Referenzmaße legen unterschiedlich viel zu
„Per Definition ist dieser Metallzylinder die Referenz – es ist eigentlich unwichtig, wie viel er wiegt, solange wir alle nach dem exakt gleichen Standard arbeiten“, erklärt Studienleiter Peter Cumpson von der Newcastle University. Aber genau das ist das Problem. Denn für den praktischen Gebrauch wurden 1984 insgesamt 40 offizielle Kopien des Kilogramm-Prototyps hergestellt, die als Referenzen in verschiedenen Ländern aufbewahrt werden. Zwar nehmen sowohl das Original als auch diese Kopien zu, allerdings in unterschiedlichem Maße. Dadurch weichen sie mittlerweile voneinander ab, wie die Forscher im Fachmagazin „Metrologia“ berichten.
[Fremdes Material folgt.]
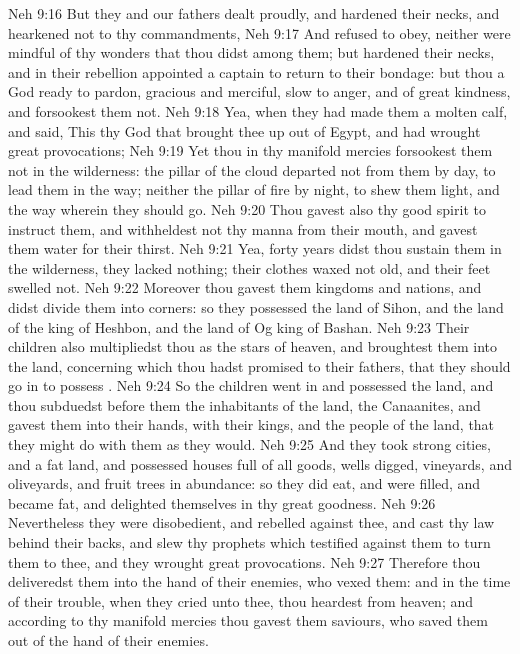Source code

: \vs Neh 9:16 But they and our fathers dealt proudly, and hardened their necks, and hearkened not to thy commandments,
\vs Neh 9:17 And refused to obey, neither were mindful of thy wonders that thou didst among them; but hardened their necks, and in their rebellion appointed a captain to return to their bondage: but thou  a God ready to pardon, gracious and merciful, slow to anger, and of great kindness, and forsookest them not.
\vs Neh 9:18 Yea, when they had made them a molten calf, and said, This  thy God that brought thee up out of Egypt, and had wrought great provocations;
\vs Neh 9:19 Yet thou in thy manifold mercies forsookest them not in the wilderness: the pillar of the cloud departed not from them by day, to lead them in the way; neither the pillar of fire by night, to shew them light, and the way wherein they should go.
\vs Neh 9:20 Thou gavest also thy good spirit to instruct them, and withheldest not thy manna from their mouth, and gavest them water for their thirst.
\vs Neh 9:21 Yea, forty years didst thou sustain them in the wilderness,  they lacked nothing; their clothes waxed not old, and their feet swelled not.
\vs Neh 9:22 Moreover thou gavest them kingdoms and nations, and didst divide them into corners: so they possessed the land of Sihon, and the land of the king of Heshbon, and the land of Og king of Bashan.
\vs Neh 9:23 Their children also multipliedst thou as the stars of heaven, and broughtest them into the land, concerning which thou hadst promised to their fathers, that they should go in to possess .
\vs Neh 9:24 So the children went in and possessed the land, and thou subduedst before them the inhabitants of the land, the Canaanites, and gavest them into their hands, with their kings, and the people of the land, that they might do with them as they would.
\vs Neh 9:25 And they took strong cities, and a fat land, and possessed houses full of all goods, wells digged, vineyards, and oliveyards, and fruit trees in abundance: so they did eat, and were filled, and became fat, and delighted themselves in thy great goodness.
\vs Neh 9:26 Nevertheless they were disobedient, and rebelled against thee, and cast thy law behind their backs, and slew thy prophets which testified against them to turn them to thee, and they wrought great provocations.
\vs Neh 9:27 Therefore thou deliveredst them into the hand of their enemies, who vexed them: and in the time of their trouble, when they cried unto thee, thou heardest  from heaven; and according to thy manifold mercies thou gavest them saviours, who saved them out of the hand of their enemies.
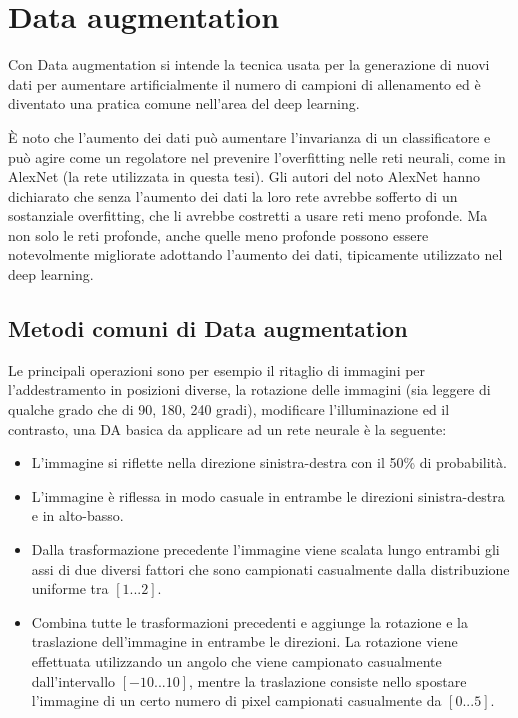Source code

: \chapter{Data augmentation}\label{data-augmentation}

Con Data augmentation si intende la tecnica usata per la generazione di nuovi dati  per aumentare artificialmente il numero di campioni di allenamento ed è diventato una pratica comune nell'area del deep learning.

È noto che l'aumento dei dati può aumentare l'invarianza di un classificatore e può agire come un regolatore nel prevenire l'overfitting nelle reti neurali, come in AlexNet (la rete utilizzata in questa tesi). Gli autori del noto AlexNet  hanno dichiarato che senza l'aumento dei dati la loro rete avrebbe sofferto di un sostanziale overfitting, che li avrebbe costretti a usare reti meno profonde\cite{alexnet}. Ma non solo le reti profonde, anche quelle meno profonde  possono essere notevolmente migliorate adottando l'aumento dei dati, tipicamente utilizzato nel deep learning\cite{dataaugmentation}.


\section{Metodi comuni di Data augmentation}\label{metodi-comuni-di-data-augmentation}

Le principali operazioni sono per esempio  il ritaglio di immagini
per l'addestramento in posizioni diverse, la rotazione delle immagini (sia leggere di qualche grado che di 90, 180, 240 gradi), modificare l'illuminazione ed il contrasto, una DA basica da applicare ad un rete neurale è la seguente\cite{nanni_dtc_pca}:
\begin{itemize}
    \item L'immagine si riflette nella direzione sinistra-destra con il 50\% di probabilità. 
    \item L'immagine è riflessa in modo casuale in entrambe le direzioni sinistra-destra e in alto-basso.
    \item Dalla trasformazione precedente l'immagine viene scalata lungo entrambi gli assi di due diversi fattori che sono
    campionati casualmente dalla distribuzione uniforme tra \([1...2]\).
    \item Combina tutte le trasformazioni precedenti  e aggiunge la rotazione e la traslazione dell'immagine in entrambe le
    direzioni. La rotazione viene effettuata utilizzando un angolo che viene campionato casualmente dall'intervallo
    \([-10...10]\), mentre la traslazione consiste nello spostare l'immagine di un certo numero di pixel
    campionati casualmente da \([0...5]\).
\end{itemize}

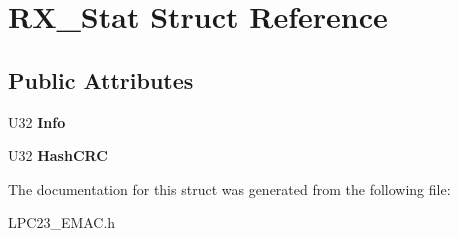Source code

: \hypertarget{struct_r_x___stat}{
\section{RX\_\-Stat Struct Reference}
\label{struct_r_x___stat}
}
\subsection*{Public Attributes}
\begin{DoxyCompactItemize}
\item 
\hypertarget{struct_r_x___stat_a023f003e7b00333c16dc98e46b5c3da2}{
U32 {\bfseries Info}}
\label{struct_r_x___stat_a023f003e7b00333c16dc98e46b5c3da2}

\item 
\hypertarget{struct_r_x___stat_a531b87f691c7c773c89e1020f93f9c91}{
U32 {\bfseries HashCRC}}
\label{struct_r_x___stat_a531b87f691c7c773c89e1020f93f9c91}

\end{DoxyCompactItemize}


The documentation for this struct was generated from the following file:\begin{DoxyCompactItemize}
\item 
LPC23\_\-EMAC.h\end{DoxyCompactItemize}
Kohlenstoffhaltige Verunreinigungen haben sich im Laufe der Zeit auf der Platin-Iridium-Oberfläche der Zylinder abgesetzt und so das Gewicht der Referenzmaße erhöht. „Wir reden hier nur über winzige Veränderungen – weniger als 100 Mikrogramm -, aber die Masse ist eine so fundamentale Einheit, dass selbst dieser kleine Unterschied schwerwiegende Folgen haben kann“, sagt Cumpson. Denn vor allem bei sehr wertvollen Rohstoffen zähle im internationalen Handel jedes Mikrogramm.
UV-Dusche gegen Ablagerungen
Die britischen Forscher haben nun eine Methode getestet, mit der die Ablagerungen auf den Kilogrammprototypen schonend und ohne Abtragen der Metalloberfläche beseitigt werden könnten. „Wir haben diesen Oberflächen im Prinzip einfach ein Sonnenbad verpasst“, erklären die Forscher. Sie bestrahlten Platin-Iridium-Blöcke, die ähnliche Ablagerungen aufwiesen wie die Kilogrammprototypen, mit einer Mischung aus ultravioletter Strahlung und Ozon. Wie sich zeigte, ließen sich die Beläge durch diese Behandlung leicht entfernen.
Nachgewiesen haben die Wissenschaftler den Erfolg ihrer Strahlen-Diät mit Hilfe der sogenannten Röntgen-Photoelektronen-Spektroskopie (X-ray photoelectron spectroscopy, XPS). Bei dieser Methode wird ein Gegenstand mit Röntgenstrahlen beschossen. Dies schlägt Elektronen im Material kurzzeitig aus ihrer Bahn. Aus der Art, wie dies geschieht, können die Forscher auf die genaue Zusammensetzung des Materials schließen – ähnlich wie bei einer Tomografie, nur auf atomarer Ebene.
Auf diese Weise konnten Cumpson und Mitautor Naoko Sano belegen, dass die UV-Dusche die kohlenstoffhaltigen Ablagerungen auf der Platin-Iridium-Oberfläche entfernt hatte – ohne dass Metall mit abgetragen wurde. Nach Ansicht der Forscher könnte sich diese Methode daher dazu eignen, den internationalen Kilogramm-Prototyp und seine Kopien wieder auf ein einheitliches Maß zu bringen.